» **Description of the task**:
Output the lines below from the one containing "друзей авторизованного пользователя." through the end of the listing, inclusive, exactly as they appear, and nothing further.

(Material for this exercise begins)

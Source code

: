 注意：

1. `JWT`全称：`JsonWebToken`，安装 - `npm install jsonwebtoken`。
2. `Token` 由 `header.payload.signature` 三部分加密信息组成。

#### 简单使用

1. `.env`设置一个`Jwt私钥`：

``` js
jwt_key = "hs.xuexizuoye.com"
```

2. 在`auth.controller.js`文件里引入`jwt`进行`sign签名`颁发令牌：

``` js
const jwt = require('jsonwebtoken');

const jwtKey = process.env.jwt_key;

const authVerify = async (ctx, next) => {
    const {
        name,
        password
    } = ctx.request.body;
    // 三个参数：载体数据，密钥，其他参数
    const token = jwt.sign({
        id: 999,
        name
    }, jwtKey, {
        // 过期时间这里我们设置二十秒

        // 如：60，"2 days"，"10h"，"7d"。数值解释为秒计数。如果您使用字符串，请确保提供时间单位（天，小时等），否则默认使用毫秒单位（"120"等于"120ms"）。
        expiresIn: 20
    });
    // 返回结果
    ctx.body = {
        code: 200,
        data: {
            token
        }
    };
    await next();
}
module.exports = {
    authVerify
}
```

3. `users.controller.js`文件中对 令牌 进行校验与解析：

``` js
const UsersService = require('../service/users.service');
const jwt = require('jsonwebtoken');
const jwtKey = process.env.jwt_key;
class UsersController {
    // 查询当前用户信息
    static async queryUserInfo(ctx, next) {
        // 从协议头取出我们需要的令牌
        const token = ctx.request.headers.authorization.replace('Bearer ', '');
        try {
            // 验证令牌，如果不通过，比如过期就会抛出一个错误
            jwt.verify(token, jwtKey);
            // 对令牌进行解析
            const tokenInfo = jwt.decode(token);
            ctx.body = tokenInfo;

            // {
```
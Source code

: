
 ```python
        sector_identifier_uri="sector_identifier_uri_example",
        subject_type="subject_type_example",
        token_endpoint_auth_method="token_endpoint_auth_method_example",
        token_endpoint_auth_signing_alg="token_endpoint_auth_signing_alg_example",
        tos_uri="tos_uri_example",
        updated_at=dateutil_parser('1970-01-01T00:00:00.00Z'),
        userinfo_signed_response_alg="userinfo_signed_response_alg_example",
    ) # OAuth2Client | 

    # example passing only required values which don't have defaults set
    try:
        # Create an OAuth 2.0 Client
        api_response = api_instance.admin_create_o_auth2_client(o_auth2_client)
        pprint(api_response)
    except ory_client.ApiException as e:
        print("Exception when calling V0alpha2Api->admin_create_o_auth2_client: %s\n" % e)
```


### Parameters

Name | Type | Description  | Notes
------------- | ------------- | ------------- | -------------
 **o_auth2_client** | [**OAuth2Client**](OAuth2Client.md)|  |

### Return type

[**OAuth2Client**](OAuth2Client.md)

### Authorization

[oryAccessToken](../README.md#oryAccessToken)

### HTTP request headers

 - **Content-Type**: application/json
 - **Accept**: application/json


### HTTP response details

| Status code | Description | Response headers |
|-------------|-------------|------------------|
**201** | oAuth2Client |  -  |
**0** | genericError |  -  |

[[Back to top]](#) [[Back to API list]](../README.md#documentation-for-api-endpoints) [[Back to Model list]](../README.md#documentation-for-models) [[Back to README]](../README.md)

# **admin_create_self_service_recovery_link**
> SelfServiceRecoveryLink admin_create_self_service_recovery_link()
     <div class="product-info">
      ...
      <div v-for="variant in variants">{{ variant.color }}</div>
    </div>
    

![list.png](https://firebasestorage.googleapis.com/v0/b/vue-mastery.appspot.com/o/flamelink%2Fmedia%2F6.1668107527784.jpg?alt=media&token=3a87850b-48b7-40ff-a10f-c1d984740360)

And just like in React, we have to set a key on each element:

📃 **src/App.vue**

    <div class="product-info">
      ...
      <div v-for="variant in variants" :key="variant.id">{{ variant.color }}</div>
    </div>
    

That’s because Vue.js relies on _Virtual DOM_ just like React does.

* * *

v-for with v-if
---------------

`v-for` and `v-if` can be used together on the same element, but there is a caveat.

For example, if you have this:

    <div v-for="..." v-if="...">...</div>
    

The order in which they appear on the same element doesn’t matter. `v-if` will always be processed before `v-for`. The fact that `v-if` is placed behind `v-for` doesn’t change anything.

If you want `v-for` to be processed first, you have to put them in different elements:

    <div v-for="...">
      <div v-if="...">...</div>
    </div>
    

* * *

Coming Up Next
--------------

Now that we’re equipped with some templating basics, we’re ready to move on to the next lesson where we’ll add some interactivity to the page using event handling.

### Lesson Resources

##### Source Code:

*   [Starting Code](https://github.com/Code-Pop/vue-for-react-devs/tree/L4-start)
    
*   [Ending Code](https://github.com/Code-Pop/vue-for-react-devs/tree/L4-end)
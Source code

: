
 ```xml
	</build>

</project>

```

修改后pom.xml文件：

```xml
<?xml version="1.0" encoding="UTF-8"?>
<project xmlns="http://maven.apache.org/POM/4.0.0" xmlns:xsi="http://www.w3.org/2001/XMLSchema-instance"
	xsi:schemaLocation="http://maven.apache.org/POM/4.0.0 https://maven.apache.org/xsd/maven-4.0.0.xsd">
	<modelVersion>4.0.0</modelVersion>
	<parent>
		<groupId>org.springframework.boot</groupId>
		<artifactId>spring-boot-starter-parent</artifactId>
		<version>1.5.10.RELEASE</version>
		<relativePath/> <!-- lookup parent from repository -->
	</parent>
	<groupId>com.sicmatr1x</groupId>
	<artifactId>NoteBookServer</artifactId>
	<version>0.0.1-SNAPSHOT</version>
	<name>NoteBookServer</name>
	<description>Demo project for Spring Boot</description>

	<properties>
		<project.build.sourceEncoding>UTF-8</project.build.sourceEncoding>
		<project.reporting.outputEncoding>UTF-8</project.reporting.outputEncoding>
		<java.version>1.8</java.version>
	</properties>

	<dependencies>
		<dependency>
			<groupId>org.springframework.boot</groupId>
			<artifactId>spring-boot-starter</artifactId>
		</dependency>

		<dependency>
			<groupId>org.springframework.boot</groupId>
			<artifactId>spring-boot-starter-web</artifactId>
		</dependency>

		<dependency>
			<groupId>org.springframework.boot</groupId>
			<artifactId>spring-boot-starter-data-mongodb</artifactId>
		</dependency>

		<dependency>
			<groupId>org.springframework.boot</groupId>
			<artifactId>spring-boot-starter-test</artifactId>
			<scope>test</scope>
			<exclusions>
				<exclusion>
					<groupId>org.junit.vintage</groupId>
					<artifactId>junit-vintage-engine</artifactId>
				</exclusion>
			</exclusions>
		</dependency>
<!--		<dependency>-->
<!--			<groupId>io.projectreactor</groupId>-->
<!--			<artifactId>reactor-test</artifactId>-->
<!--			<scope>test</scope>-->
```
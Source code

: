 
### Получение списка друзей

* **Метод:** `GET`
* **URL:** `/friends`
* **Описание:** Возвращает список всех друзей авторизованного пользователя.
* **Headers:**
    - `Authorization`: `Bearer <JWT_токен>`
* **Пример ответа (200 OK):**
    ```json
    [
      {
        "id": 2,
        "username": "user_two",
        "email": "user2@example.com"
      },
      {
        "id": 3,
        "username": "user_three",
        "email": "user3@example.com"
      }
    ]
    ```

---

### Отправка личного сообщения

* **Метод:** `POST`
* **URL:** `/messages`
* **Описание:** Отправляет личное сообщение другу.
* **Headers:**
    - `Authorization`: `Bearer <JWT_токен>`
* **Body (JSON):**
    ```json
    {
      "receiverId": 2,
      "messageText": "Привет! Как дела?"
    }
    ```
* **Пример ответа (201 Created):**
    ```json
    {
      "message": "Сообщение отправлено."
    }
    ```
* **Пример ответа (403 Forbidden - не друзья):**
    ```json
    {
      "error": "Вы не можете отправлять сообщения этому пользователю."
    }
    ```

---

(Material for this exercise ends)

» **Solution to this problem**:
* **Описание:** Возвращает список всех друзей авторизованного пользователя.
* **Headers:**
    - `Authorization`: `Bearer <JWT_токен>`
* **Пример ответа (200 OK):**
    ```json
    [
      {
        "id": 2,
        "username": "user_two",
        "email": "user2@example.com"
      },
      {
        "id": 3,
        "username": "user_three",
        "email": "user3@example.com"
      }
    ]
    ```

---

### Отправка личного сообщения

* **Метод:** `POST`
* **URL:** `/messages`
* **Описание:** Отправляет личное сообщение другу.
* **Headers:**
    - `Authorization`: `Bearer <JWT_токен>`
* **Body (JSON):**
    ```json
    {
      "receiverId": 2,
      "messageText": "Привет! Как дела?"
    }
    ```
* **Пример ответа (201 Created):**
    ```json
    {
      "message": "Сообщение отправлено."
    }
    ```
* **Пример ответа (403 Forbidden - не друзья):**
    ```json
    {
      "error": "Вы не можете отправлять сообщения этому пользователю."
    }
    ```

---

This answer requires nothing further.